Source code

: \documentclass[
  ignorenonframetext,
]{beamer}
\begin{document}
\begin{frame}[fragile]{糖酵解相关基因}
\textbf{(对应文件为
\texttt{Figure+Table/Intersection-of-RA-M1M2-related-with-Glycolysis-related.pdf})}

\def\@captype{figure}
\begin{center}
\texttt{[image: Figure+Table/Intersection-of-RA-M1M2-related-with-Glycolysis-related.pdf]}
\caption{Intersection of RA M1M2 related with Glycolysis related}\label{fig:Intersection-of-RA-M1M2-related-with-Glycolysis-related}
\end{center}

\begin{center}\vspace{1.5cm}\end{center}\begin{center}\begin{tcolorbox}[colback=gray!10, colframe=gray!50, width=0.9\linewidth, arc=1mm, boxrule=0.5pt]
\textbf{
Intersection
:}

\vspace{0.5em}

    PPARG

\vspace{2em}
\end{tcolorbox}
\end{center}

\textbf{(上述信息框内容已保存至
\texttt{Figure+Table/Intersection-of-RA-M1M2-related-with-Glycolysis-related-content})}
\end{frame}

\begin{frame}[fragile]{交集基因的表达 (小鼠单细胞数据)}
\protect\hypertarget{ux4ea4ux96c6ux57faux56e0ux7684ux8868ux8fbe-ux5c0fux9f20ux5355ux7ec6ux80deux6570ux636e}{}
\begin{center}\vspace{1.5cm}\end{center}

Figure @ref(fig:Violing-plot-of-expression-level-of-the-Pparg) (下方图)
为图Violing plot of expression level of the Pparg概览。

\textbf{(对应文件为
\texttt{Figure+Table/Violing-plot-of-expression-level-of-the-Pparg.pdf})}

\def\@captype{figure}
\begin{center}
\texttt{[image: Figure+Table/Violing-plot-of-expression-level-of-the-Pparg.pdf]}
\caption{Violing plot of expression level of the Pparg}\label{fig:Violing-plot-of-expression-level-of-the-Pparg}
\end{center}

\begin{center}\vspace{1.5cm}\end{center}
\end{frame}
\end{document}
•••••
* Exercise brief *
Which lines of the data include the word "Intersection"? Copy each one.

* Solution below *
\texttt{Figure+Table/Intersection-of-RA-M1M2-related-with-Glycolysis-related.pdf})}
\texttt{[image: Figure+Table/Intersection-of-RA-M1M2-related-with-Glycolysis-related.pdf]}
\caption{Intersection of RA M1M2 related with Glycolysis related}\label{fig:Intersection-of-RA-M1M2-related-with-Glycolysis-related}
Intersection
\texttt{Figure+Table/Intersection-of-RA-M1M2-related-with-Glycolysis-related-content})}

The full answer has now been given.